:: TASK OBJECTIVE ::
Find "particular task's verification.</span></span>" in the data, then restate the line it sits in and every later line word for word, ending with the last line.

Dataset entries

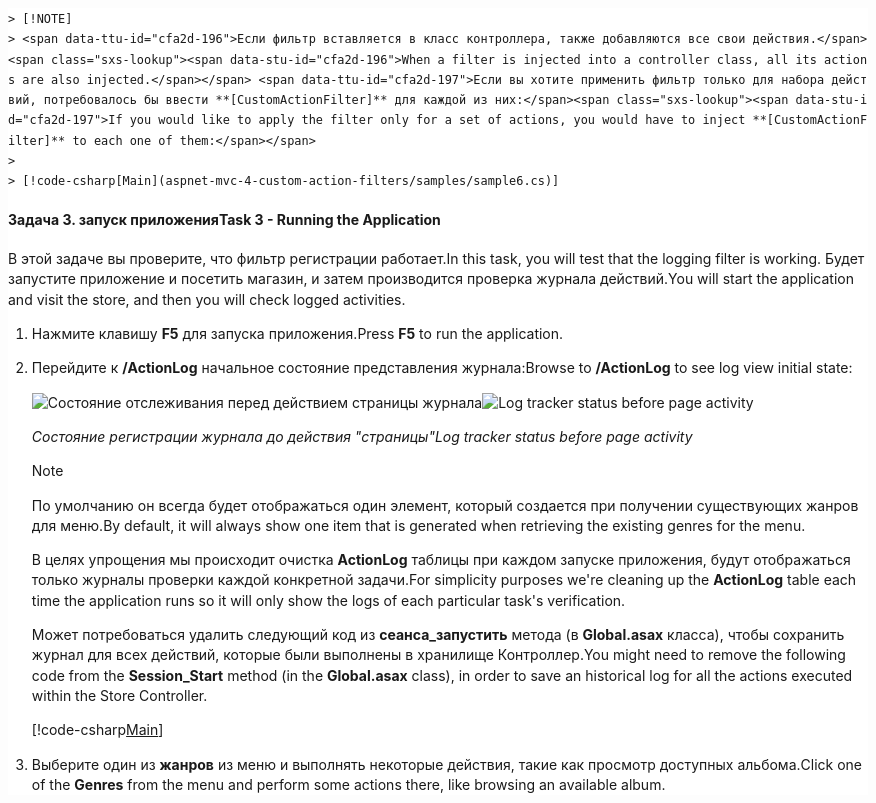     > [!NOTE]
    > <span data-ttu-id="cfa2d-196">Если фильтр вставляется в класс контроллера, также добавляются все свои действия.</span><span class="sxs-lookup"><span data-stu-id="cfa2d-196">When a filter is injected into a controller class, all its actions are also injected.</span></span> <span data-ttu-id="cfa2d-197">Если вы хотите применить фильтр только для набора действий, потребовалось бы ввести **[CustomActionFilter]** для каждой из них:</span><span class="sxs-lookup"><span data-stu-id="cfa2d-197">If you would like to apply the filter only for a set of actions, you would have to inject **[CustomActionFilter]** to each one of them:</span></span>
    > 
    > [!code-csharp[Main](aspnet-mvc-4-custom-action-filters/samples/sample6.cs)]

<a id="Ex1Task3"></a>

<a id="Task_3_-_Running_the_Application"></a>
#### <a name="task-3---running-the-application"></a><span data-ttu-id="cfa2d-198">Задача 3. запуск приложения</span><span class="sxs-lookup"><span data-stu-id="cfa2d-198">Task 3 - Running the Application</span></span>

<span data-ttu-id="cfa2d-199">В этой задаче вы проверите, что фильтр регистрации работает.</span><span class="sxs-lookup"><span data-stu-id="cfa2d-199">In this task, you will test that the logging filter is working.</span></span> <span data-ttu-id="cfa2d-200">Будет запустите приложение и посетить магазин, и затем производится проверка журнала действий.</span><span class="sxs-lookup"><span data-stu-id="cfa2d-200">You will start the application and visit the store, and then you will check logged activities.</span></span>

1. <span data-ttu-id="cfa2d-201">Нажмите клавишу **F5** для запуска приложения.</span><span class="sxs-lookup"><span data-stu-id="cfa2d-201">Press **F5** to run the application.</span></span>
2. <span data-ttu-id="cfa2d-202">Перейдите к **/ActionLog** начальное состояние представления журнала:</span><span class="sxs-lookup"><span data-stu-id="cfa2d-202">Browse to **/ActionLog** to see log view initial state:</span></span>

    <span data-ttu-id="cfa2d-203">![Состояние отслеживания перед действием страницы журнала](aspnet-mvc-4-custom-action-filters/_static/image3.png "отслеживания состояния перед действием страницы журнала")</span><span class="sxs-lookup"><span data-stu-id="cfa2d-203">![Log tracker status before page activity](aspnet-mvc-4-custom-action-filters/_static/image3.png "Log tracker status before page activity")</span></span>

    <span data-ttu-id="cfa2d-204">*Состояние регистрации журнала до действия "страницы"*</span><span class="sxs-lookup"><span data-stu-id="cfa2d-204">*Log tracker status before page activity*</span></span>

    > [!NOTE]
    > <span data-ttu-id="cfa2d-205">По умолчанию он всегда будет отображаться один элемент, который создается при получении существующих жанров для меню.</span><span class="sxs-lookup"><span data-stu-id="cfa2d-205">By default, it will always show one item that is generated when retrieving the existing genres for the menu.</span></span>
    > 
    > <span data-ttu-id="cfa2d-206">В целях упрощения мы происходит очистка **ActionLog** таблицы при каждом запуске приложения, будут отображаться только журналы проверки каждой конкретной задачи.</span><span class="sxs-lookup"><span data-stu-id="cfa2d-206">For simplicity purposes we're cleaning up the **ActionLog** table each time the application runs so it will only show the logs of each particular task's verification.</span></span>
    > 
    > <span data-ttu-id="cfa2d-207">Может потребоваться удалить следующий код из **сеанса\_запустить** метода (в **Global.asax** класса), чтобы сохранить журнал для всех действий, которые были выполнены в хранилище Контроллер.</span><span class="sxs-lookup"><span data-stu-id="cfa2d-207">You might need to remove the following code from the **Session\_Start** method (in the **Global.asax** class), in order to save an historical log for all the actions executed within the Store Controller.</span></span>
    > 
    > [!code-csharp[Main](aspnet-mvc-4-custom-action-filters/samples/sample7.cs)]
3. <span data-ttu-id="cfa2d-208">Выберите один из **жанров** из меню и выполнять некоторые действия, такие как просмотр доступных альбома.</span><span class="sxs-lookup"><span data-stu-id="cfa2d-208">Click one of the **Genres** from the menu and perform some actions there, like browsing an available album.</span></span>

:: THE COMPLETED TASK ::
    > <span data-ttu-id="cfa2d-206">В целях упрощения мы происходит очистка **ActionLog** таблицы при каждом запуске приложения, будут отображаться только журналы проверки каждой конкретной задачи.</span><span class="sxs-lookup"><span data-stu-id="cfa2d-206">For simplicity purposes we're cleaning up the **ActionLog** table each time the application runs so it will only show the logs of each particular task's verification.</span></span>
    > 
    > <span data-ttu-id="cfa2d-207">Может потребоваться удалить следующий код из **сеанса\_запустить** метода (в **Global.asax** класса), чтобы сохранить журнал для всех действий, которые были выполнены в хранилище Контроллер.</span><span class="sxs-lookup"><span data-stu-id="cfa2d-207">You might need to remove the following code from the **Session\_Start** method (in the **Global.asax** class), in order to save an historical log for all the actions executed within the Store Controller.</span></span>
    > 
    > [!code-csharp[Main](aspnet-mvc-4-custom-action-filters/samples/sample7.cs)]
3. <span data-ttu-id="cfa2d-208">Выберите один из **жанров** из меню и выполнять некоторые действия, такие как просмотр доступных альбома.</span><span class="sxs-lookup"><span data-stu-id="cfa2d-208">Click one of the **Genres** from the menu and perform some actions there, like browsing an available album.</span></span>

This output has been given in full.